Migrate Amazon RDS for MySQL to Azure Database for MySQL using data-in replication

Note

This article contains references to the term slave, a term that Microsoft no longer uses. When the term is removed from the software, we'll remove it from this article.

You can use methods such as MySQL dump and restore, MySQL Workbench Export and Import, or Azure Database Migration Service to migrate your MySQL databases to Azure Database for MySQL Flexible Server. You can migrate your workloads with minimum downtime by using a combination of open-source tools such as mysqldump or mydumper and myloader with Data-in Replication.

Data-in Replication is a technique that replicates data changes from the source server to the destination server based on the binary log file position method. In this scenario, the MySQL instance operating as the source (on which the database changes originate) writes updates and changes as events to the binary log. The information in the binary log is stored in different logging formats according to the database changes being recorded. Replicas are configured to read the binary log from the source and execute the events in the binary log on the replica's local database.

Set up Replicate data into Azure Database for MySQL - Flexible Server to synchronize data from a source MySQL server to a target MySQL server. You can do a selective cutover of your applications from the primary (or source database) to the replica (or target database).

In this tutorial, you'll learn how to set up Data-in Replication between a source server that runs Amazon Relational Database Service (RDS) for MySQL and a target server that runs Azure Database for MySQL Flexible Server.

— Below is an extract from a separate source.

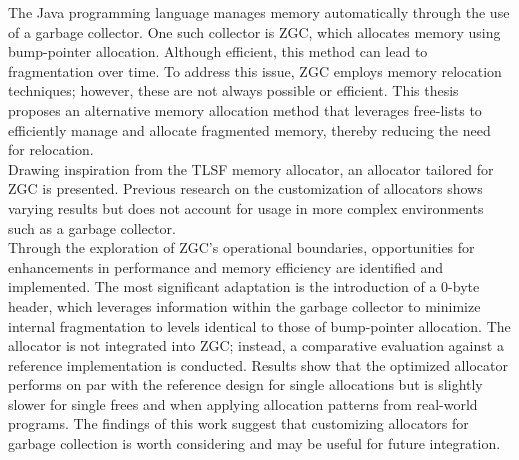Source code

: 
The Java programming language manages memory automatically through the use of a garbage collector. One such collector is ZGC, which allocates memory using bump-pointer allocation. Although efficient, this method can lead to fragmentation over time. To address this issue, ZGC employs memory relocation techniques; however, these are not always possible or efficient. This thesis proposes an alternative memory allocation method that leverages free-lists to efficiently manage and allocate fragmented memory, thereby reducing the need for relocation.\\

Drawing inspiration from the TLSF memory allocator, an allocator tailored for ZGC is presented. Previous research on the customization of allocators shows varying results but does not account for usage in more complex environments such as a garbage collector.\\

Through the exploration of ZGC's operational boundaries, opportunities for enhancements in performance and memory efficiency are identified and implemented. The most significant adaptation is the introduction of a 0-byte header, which leverages information within the garbage collector to minimize internal fragmentation to levels identical to those of bump-pointer allocation. The allocator is not integrated into ZGC; instead, a comparative evaluation against a reference implementation is conducted. Results show that the optimized allocator performs on par with the reference design for single allocations but is slightly slower for single frees and when applying allocation patterns from real-world programs. The findings of this work suggest that customizing allocators for garbage collection is worth considering and may be useful for future integration.\\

Performance considerations

Before you begin this tutorial, consider the performance implications of the location, and capacity of the client computer you'll use to perform the operation.

Client location

Perform dump or restore operations from a client computer that's launched in the same location as the database server:

  • For Azure Database for MySQL Flexible Server instances, the client machine should be in the same virtual network and availability zone as the target database server.
  • For source Amazon RDS database instances, the client instance should exist in the same Amazon Virtual Private Cloud and availability zone as the source database server. In the preceding case, you can move dump files between client machines by using file transfer protocols like FTP or SFTP or upload them to Azure Blob Storage. To reduce the total migration time, compress files before you transfer them.

Client capacity

No matter where the client computer is located, it requires adequate computing, I/O, and network capacity to perform the requested operations. The general recommendations are:

  • If the dump or restore involves real-time processing of data, for example, compression or decompression, choose an instance class with at least one CPU core per dump or restore thread.
  • Ensure there's enough network bandwidth available to the client instance. Use instance types that support the accelerated networking feature. For more information, see the "Accelerated Networking" section in the Azure Virtual Machine Networking Guide.
  • Ensure that the client machine's storage layer provides the expected read/write capacity. We recommend that you use an Azure virtual machine with Premium SSD storage.

Prerequisites

To complete this tutorial, you need to:

  • Install the mysqlclient on your client computer to create a dump, and perform a restore operation on your target Azure Database for MySQL Flexible Server instance.

  • For larger databases, install mydumper and myloader for parallel dumping and restoring of databases.

    Note

    Mydumper can only run on Linux distributions. For more information, see How to install mydumper.

  • Create an instance of Azure Database for MySQL Flexible Server that runs version 5.7 or 8.0.

    Important

    If your target is Azure Database for MySQL Flexible Server with zone-redundant high availability (HA), note that Data-in Replication isn't supported for this configuration. As a workaround, during server creation set up zone-redundant HA:

    1. Create the server with zone-redundant HA enabled.
    2. Disable HA.
    3. Follow the article to set up Data-in Replication.
    4. Post-cutover, remove the Data-in Replication configuration.
    5. Enable HA.

Ensure that several parameters and features are configured and set up properly, as described:

  • For compatibility reasons, have the source and target database servers on the same MySQL version.
  • Have a primary key in each table. A lack of primary keys on tables can slow the replication process.
  • Make sure the character set of the source and the target database are the same.
  • Set the wait_timeout parameter to a reasonable time. The time depends on the amount of data or workload you want to import or migrate.
  • Verify that all your tables use InnoDB. Azure Database for MySQL Flexible Server only supports the InnoDB storage engine.
  • For tables with many secondary indexes or large tables, performance overhead effects are visible during restore. Modify the dump files so that the CREATE TABLE statements don't include secondary key definitions. After you import the data, re-create secondary indexes to avoid the performance penalty during the restore process.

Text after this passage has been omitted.